The answer must consist of every line in the records that contains the word "middle".

———

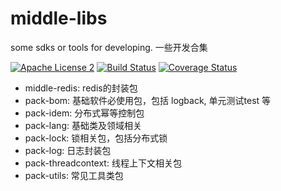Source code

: # middle-libs

some sdks or tools for developing. 一些开发合集 

[![Apache License 2](https://img.shields.io/badge/license-ASF2-blue.svg)](https://www.apache.org/licenses/LICENSE-2.0.txt)
[![Build Status](https://travis-ci.com/knightliao/middle-libs.svg?branch=main)](https://travis-ci.com/knightliao/middle-libs) 
[![Coverage Status](https://coveralls.io/repos/github/knightliao/middle-libs/badge.svg?branch=main)](https://coveralls.io/github/knightliao/middle-libs?branch=main)

- middle-redis: redis的封装包
- pack-bom: 基础软件必使用包，包括 logback, 单元测试test 等
- pack-idem: 分布式幂等控制包
- pack-lang: 基础类及领域相关
- pack-lock: 锁相关包，包括分布式锁
- pack-log: 日志封装包
- pack-threadcontext: 线程上下文相关包
- pack-utils: 常见工具类包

———

#### Exercise answer:
: # middle-libs
[![Build Status](https://travis-ci.com/knightliao/middle-libs.svg?branch=main)](https://travis-ci.com/knightliao/middle-libs) 
[![Coverage Status](https://coveralls.io/repos/github/knightliao/middle-libs/badge.svg?branch=main)](https://coveralls.io/github/knightliao/middle-libs?branch=main)
- middle-redis: redis的封装包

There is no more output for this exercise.